→ HOW TO COMPLETE THIS TASK: Scan the listing below for the word "Newton", then copy each line that has it.
== GIVEN ENTRIES ==
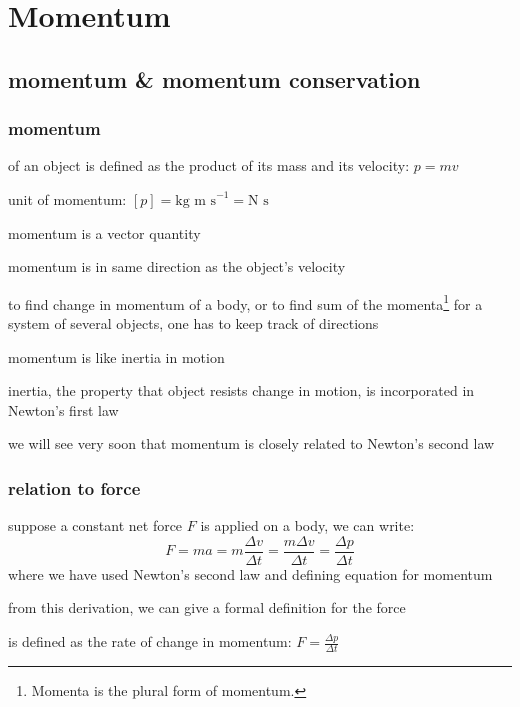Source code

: \section{Momentum}

\subsection{momentum \& momentum conservation}

\subsubsection{momentum}

\begin{ilight}
	 of an object is defined as the product of its mass and its velocity: $\boxed{p=mv}$ 
\end{ilight}

\cmt unit of momentum: $[p]=\text{kg m s}^{-1} = \text{N s}$

\cmt momentum is a vector quantity

momentum is in same direction as the object's velocity

to find change in momentum of a body, or to find sum of the momenta\footnote{Momenta is the plural form of momentum.} for a system of several objects, one has to keep track of directions

\cmt momentum is like inertia in motion

inertia, the property that object resists change in motion, is incorporated in Newton's first law

we will see very soon that momentum is closely related to Newton's second law

\subsubsection{relation to force}

suppose a constant net force $F$ is applied on a body, we can write:
\begin{equation*}
	F = ma = m\frac{\Delta v}{\Delta t} = \frac{m\Delta v}{\Delta t} = \frac{\Delta p}{\Delta t}
\end{equation*}
where we have used Newton's second law and defining equation for momentum

from this derivation, we can give a formal definition for the force

\begin{ilight}
	 is defined as the rate of change in momentum: $\boxed{F = \frac{\Delta p}{\Delta t}}$ 
\end{ilight}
===
→ COMPLETED TASK:
inertia, the property that object resists change in motion, is incorporated in Newton's first law
we will see very soon that momentum is closely related to Newton's second law
where we have used Newton's second law and defining equation for momentum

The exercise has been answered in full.